Das war DT.64: Radio-Power von der Eastside!

1964 wurde der Radiosender gegründet, 1992 eingestellt. Eine Ausstellung erinnert an DT.64. Interview mit Organisator Heiko Hilker.

Heiko Hilker ist Geschäftsführer des Dresdner Instituts für Medien, Bildung und Beratung. Er war in der DT64-Initiative aktiv, hat für die Ausstellung sein Archiv geöffnet und Texte verfasst. Zur Ausstellung: „Power von der Eastside! DT64 – Das Jugendradio und seine Bewegung“, Berlin, Brotfabrik, 24. März bis 3. April. Begleitprogramm www.brotfabrik-berlin.de

Herr Hilker, Sie erinnern, 30 Jahre nach dessen Aus, an den Radiosender DT64. Warum dieses Engagement?
Mir ist aufgefallen, dass viele Medien Daten des 1989er DDR-Umbruchs immer wieder thematisieren: 30 Jahre Neues Forum, Mauerfall, freie Volkskammerwahlen... Insofern waren die 30 Jahre ein Anstoß, auch an einen Sender zu erinnern, der in der gesamten Medienlandschaft nicht mehr auftaucht, aber für viele Menschen eine sehr große Bedeutung hatte. Davon wollen wir erzählen, die Geschichte des Senders aufarbeiten.

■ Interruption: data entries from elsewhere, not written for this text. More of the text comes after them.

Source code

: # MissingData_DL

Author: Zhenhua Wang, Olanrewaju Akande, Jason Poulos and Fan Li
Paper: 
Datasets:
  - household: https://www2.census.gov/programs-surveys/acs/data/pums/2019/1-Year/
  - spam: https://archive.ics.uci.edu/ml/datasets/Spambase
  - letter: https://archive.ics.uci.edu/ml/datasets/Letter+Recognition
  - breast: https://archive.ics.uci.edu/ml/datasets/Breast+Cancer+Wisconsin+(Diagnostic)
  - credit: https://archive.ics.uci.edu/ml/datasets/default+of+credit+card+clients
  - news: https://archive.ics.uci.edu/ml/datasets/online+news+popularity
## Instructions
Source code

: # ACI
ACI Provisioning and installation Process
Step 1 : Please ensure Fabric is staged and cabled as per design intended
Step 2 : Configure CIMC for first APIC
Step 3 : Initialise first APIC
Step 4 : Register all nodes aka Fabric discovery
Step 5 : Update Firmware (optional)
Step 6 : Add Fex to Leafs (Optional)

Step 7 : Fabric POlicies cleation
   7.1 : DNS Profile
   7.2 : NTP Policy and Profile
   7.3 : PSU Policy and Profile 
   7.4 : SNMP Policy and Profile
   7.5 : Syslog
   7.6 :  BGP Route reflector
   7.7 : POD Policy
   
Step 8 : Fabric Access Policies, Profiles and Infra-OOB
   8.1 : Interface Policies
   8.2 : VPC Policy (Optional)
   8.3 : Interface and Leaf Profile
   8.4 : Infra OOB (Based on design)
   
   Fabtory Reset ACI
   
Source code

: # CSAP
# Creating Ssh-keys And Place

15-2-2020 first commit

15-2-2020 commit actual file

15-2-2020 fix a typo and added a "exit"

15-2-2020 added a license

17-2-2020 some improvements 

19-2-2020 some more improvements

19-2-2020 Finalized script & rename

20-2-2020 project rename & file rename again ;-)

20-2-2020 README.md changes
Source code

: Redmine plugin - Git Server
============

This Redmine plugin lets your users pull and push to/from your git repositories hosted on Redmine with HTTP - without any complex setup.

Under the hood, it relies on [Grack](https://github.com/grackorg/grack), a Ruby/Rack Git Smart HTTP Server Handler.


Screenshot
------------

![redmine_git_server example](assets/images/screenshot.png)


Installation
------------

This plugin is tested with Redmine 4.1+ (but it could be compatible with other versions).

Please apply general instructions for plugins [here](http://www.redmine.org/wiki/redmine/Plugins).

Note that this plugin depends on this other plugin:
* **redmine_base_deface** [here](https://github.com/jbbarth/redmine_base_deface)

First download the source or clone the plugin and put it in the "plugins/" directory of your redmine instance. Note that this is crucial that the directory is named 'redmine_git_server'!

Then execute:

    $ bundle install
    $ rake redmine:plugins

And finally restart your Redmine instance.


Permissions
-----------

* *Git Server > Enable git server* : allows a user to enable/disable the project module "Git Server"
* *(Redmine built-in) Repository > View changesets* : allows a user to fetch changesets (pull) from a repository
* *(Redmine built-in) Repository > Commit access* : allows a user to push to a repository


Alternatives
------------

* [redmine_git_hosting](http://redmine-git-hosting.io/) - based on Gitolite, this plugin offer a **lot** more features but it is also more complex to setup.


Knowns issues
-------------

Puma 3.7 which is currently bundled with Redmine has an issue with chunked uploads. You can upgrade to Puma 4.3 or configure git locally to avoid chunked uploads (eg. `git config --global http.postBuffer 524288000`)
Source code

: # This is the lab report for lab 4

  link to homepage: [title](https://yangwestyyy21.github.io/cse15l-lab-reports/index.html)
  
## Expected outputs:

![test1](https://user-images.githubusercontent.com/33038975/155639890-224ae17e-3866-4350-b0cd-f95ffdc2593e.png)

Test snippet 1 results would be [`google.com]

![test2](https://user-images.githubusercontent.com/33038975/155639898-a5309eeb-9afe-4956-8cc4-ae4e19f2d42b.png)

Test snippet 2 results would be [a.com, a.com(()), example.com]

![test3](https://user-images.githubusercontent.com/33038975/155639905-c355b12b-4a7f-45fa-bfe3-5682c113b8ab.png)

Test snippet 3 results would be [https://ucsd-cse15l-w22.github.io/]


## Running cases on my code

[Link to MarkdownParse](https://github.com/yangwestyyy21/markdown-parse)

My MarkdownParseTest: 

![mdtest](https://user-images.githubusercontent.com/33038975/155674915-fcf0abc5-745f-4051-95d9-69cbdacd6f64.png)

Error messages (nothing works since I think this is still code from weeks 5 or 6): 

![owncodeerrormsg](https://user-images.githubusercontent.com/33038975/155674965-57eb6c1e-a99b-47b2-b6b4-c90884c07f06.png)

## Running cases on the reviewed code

Wie ist die Ausstellung konzipiert?
Sie geht los mit dem Jahr 1964, in dem DT64 als Sonderstudio zum Deutschlandtreffen gegründet wurde, und beschreibt anhand von Zeitlisten seine Historie bis 1992. In dieser Zeit ist ja viel passiert, das Programm wurde ständig erweitert. Man kann über Kopfhörer Beiträge hören, es gibt Monitore, Mitschnitte, Bilder, Veranstaltungen; eine multimediale und interaktive Schau also. Ein besonderer Fokus liegt auf der Arbeit der zahlreichen Freundeskreise, die sich nach dem Einigungsvertrag bildeten, um für den Erhalt von DT64 zu kämpfen.

Sie sind selbst damals in Dresden einer der Initiatoren eines Freundeskreises gewesen.
Ich habe schon Ende der 70er Jahre DT64 gehört, damals lief das Programm drei Stunden am Nachmittag. Ich war ein Fan der Mathematik-Rätsel. In den 80er Jahren, als ich an der Technischen Universität studierte, gehörte der Sender im Wohnheimzimmer zum Tagesbegleitprogramm. Im sogenannten Tal der Ahnungslosen, das nicht so hieß, weil wir in Sachsen keine Ahnung, sondern weil wir im Gegensatz zu Berlin keinen Westempfang hatten, war es das für uns einzig akzeptable Radio. Als es im September 1990 hieß, es gäbe einen unangekündigten Frequenztausch von DT64 zu RIAS, haben in Dresden 2000 Leute vor dem Kulturpalast protestiert, damit fing die Bewegung eigentlich an. Kurze Zeit später, als wirklich klar war, dass DT64 keine Zukunft mehr hat, entstanden die Freundeskreise, aber nicht nur in Dresden, sondern auch in Rostock, Neubrandenburg, Nürnberg, Kassel und anderswo. Wir haben Unterschriften gesammelt, Demonstrationen organisiert, vor Landtagen protestiert und sind zum Bundestag nach Bonn gefahren.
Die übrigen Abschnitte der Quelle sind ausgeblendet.